[Data extracted from a collection]
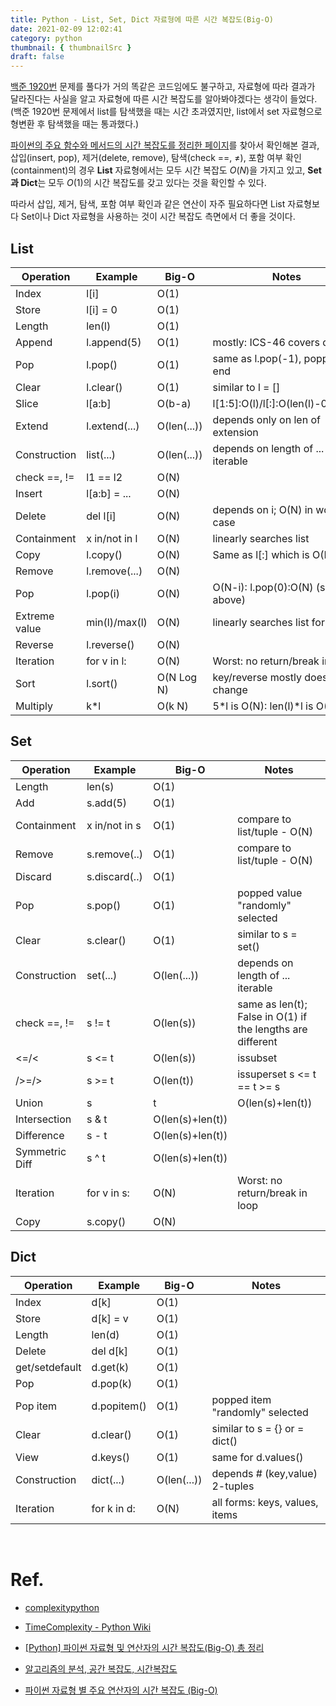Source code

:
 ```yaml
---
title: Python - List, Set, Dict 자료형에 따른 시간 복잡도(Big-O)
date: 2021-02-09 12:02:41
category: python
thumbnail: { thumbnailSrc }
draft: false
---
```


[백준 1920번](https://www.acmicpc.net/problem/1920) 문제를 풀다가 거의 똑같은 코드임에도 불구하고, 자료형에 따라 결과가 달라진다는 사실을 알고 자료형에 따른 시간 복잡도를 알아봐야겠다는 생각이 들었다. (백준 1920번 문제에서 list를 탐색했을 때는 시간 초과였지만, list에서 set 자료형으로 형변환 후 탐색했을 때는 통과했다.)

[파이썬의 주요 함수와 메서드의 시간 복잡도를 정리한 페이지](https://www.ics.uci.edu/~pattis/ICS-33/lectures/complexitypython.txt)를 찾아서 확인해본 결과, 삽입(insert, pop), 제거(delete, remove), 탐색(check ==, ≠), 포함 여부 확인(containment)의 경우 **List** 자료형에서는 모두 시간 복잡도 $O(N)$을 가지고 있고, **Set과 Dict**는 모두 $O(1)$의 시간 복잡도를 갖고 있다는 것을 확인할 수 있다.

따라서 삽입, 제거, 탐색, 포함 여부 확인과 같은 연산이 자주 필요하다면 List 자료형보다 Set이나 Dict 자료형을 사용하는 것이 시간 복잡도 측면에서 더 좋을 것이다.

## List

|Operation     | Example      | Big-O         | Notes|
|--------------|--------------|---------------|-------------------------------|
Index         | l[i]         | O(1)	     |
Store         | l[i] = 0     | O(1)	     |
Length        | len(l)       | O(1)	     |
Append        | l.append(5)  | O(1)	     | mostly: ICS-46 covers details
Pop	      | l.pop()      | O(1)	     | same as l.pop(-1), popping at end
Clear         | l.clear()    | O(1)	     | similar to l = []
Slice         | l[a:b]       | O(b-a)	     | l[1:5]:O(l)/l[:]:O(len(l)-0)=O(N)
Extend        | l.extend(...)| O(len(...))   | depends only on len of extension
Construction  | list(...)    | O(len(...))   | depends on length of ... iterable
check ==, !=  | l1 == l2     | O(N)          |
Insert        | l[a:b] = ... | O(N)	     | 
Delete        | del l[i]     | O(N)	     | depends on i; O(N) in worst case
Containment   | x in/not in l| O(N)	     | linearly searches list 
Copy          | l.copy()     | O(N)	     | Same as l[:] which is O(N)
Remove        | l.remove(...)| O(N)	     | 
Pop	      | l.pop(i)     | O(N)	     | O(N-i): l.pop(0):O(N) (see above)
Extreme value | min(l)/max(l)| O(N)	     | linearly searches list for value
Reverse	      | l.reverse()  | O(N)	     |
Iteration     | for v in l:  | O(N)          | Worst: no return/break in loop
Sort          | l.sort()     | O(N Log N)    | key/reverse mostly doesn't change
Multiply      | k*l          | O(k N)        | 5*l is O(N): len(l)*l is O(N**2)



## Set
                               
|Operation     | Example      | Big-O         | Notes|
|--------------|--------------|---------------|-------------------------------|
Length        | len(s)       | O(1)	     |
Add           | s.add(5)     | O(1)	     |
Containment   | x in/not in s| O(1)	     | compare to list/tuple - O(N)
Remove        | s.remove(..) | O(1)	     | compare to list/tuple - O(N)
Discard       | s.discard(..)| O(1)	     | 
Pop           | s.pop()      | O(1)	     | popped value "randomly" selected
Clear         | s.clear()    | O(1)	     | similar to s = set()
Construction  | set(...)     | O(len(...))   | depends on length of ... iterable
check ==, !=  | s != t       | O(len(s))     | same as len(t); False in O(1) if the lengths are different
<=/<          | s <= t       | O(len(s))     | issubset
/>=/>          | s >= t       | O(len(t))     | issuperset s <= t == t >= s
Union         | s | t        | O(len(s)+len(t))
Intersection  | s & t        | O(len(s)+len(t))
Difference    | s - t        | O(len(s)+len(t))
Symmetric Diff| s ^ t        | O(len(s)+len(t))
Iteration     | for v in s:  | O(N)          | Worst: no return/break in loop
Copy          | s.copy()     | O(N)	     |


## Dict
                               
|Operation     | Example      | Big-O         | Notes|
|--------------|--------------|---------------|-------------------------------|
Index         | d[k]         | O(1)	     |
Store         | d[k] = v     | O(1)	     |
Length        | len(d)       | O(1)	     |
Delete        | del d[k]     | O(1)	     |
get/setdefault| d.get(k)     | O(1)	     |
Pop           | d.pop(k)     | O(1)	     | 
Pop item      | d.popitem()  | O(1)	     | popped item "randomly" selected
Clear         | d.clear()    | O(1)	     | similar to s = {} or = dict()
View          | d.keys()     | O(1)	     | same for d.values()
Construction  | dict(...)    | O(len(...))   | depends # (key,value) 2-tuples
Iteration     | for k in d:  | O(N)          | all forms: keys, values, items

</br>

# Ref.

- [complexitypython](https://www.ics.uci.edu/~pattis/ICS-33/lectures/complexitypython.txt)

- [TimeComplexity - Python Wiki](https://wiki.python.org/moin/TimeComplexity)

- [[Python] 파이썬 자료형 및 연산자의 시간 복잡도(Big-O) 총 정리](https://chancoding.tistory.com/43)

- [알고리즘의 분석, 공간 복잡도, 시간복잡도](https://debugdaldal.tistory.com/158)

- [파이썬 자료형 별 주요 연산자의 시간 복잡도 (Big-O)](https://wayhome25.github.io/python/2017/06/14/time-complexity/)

...

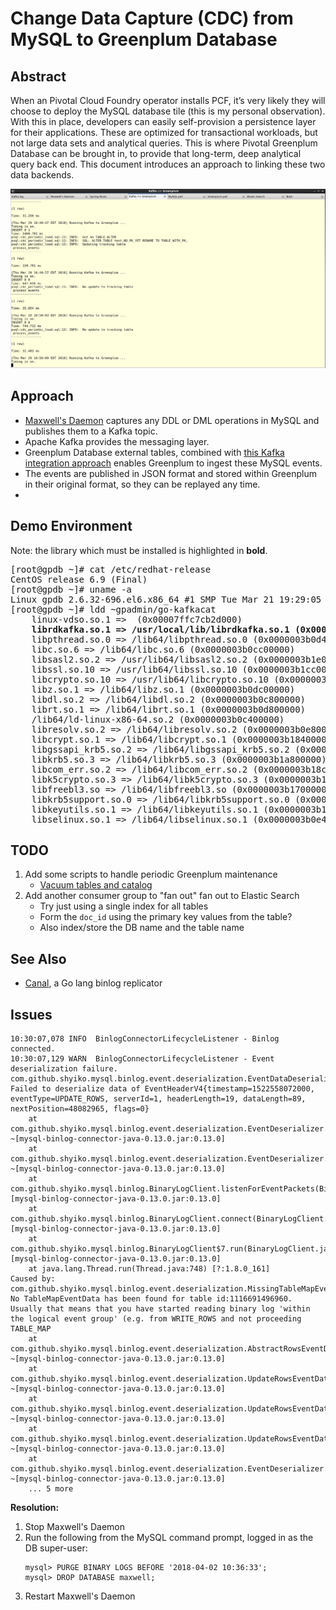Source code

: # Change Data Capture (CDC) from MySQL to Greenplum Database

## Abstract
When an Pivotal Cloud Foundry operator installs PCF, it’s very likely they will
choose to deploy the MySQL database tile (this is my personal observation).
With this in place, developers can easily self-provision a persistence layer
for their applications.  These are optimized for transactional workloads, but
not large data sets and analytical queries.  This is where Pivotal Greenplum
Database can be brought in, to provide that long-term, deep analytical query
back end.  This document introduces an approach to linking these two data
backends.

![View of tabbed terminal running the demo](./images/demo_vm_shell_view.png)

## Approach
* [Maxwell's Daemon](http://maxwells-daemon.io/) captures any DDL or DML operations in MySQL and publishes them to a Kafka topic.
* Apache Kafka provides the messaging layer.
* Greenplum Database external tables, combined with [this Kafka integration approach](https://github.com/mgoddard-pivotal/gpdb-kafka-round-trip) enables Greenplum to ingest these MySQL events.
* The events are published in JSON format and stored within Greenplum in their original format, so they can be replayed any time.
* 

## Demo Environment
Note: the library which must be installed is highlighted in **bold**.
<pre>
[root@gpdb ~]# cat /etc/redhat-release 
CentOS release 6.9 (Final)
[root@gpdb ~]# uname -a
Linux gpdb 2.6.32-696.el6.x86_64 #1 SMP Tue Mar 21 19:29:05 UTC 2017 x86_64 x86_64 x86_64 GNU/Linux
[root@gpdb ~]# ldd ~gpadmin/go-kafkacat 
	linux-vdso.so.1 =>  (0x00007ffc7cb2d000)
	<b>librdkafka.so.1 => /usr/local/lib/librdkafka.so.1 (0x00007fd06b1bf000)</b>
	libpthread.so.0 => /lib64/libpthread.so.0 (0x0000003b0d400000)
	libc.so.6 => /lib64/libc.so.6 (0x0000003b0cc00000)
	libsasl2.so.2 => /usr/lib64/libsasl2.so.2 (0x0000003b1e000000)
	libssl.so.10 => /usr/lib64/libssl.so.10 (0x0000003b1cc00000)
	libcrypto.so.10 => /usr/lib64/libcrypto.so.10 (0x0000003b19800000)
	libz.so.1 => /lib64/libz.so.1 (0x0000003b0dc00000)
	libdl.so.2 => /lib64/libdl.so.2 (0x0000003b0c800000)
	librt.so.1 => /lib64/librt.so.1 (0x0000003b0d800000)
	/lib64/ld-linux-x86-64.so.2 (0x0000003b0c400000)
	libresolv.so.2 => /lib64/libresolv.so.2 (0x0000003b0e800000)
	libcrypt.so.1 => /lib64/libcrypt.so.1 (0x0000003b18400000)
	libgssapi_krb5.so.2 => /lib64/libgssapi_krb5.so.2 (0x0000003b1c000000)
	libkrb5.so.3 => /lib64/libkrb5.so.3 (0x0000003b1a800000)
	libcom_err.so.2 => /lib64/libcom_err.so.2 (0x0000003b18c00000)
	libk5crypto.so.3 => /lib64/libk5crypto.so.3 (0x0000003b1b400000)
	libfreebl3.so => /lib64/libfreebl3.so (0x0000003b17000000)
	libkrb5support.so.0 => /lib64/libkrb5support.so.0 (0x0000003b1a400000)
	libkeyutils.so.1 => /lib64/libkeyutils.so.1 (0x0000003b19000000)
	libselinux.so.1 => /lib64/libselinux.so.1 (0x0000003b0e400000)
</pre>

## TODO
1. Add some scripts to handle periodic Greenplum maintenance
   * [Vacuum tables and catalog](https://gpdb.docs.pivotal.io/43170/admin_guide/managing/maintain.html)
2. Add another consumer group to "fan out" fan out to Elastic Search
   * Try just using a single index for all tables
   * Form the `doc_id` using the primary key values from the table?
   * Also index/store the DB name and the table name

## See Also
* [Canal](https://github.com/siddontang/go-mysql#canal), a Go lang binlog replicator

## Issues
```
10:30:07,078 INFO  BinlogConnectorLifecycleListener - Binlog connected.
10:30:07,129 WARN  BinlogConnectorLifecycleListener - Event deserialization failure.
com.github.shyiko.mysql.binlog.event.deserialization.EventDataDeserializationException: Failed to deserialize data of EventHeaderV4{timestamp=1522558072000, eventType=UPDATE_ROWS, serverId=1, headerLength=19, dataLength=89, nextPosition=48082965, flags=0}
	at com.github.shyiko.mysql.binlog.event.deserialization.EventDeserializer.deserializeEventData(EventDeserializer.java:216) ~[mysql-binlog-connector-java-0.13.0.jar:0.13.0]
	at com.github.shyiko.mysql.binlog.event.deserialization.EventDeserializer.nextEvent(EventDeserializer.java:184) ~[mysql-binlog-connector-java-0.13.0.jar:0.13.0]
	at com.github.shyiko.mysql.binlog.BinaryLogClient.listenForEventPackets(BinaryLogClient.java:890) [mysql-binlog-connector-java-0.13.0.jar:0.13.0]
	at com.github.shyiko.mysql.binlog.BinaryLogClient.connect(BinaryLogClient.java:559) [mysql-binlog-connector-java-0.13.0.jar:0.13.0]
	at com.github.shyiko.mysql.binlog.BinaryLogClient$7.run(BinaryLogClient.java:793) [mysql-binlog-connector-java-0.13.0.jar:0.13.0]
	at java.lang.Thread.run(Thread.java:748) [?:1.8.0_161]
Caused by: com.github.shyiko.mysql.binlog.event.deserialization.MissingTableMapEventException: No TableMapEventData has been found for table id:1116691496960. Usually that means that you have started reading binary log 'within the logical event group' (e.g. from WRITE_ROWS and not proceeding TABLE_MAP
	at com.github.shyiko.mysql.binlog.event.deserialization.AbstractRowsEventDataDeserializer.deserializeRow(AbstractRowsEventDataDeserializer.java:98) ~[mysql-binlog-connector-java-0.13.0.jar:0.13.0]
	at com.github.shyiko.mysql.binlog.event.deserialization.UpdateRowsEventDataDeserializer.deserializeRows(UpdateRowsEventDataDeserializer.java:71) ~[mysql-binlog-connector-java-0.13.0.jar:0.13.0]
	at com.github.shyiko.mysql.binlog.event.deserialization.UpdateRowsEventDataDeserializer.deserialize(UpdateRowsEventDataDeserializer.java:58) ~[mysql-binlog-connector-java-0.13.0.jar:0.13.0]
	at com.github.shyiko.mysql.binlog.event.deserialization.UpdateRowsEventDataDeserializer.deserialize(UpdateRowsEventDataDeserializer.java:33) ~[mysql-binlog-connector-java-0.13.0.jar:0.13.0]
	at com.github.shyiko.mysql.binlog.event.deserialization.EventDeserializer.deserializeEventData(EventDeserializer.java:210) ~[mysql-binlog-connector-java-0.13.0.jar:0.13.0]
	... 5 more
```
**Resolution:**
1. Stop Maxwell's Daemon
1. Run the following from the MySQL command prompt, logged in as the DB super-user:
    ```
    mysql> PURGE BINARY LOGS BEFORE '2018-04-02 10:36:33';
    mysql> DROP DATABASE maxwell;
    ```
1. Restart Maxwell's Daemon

--

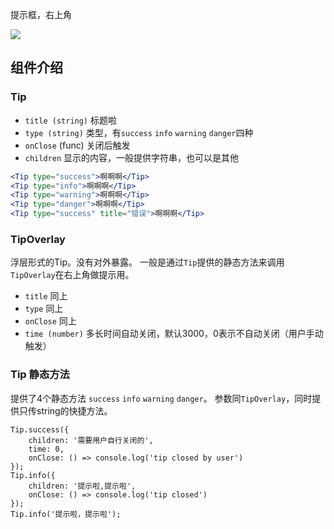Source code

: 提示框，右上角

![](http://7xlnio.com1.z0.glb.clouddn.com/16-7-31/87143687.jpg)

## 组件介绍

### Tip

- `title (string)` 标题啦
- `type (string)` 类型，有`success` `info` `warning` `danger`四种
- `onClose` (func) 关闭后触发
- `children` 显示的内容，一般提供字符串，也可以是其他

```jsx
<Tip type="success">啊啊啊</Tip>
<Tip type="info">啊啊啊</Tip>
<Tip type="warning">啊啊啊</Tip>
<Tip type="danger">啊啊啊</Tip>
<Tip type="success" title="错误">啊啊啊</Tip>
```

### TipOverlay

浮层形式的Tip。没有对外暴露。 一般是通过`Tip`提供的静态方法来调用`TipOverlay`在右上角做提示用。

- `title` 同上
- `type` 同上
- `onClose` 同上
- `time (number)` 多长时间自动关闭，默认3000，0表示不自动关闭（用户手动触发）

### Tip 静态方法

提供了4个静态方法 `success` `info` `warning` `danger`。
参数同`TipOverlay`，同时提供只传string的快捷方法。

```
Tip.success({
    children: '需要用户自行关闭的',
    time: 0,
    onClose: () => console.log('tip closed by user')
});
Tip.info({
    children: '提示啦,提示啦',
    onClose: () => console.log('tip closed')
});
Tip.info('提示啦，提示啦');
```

* What you are asked to do *
Taking the entries above, write out exactly the lines starting with the line containing "- [TimeComplexity - Python" and going on through the line containing "- [파이썬 자료형 별", both included, and nothing else.

* Completed exercise *
- [TimeComplexity - Python Wiki](https://wiki.python.org/moin/TimeComplexity)

- [[Python] 파이썬 자료형 및 연산자의 시간 복잡도(Big-O) 총 정리](https://chancoding.tistory.com/43)

- [알고리즘의 분석, 공간 복잡도, 시간복잡도](https://debugdaldal.tistory.com/158)

- [파이썬 자료형 별 주요 연산자의 시간 복잡도 (Big-O)](https://wayhome25.github.io/python/2017/06/14/time-complexity/)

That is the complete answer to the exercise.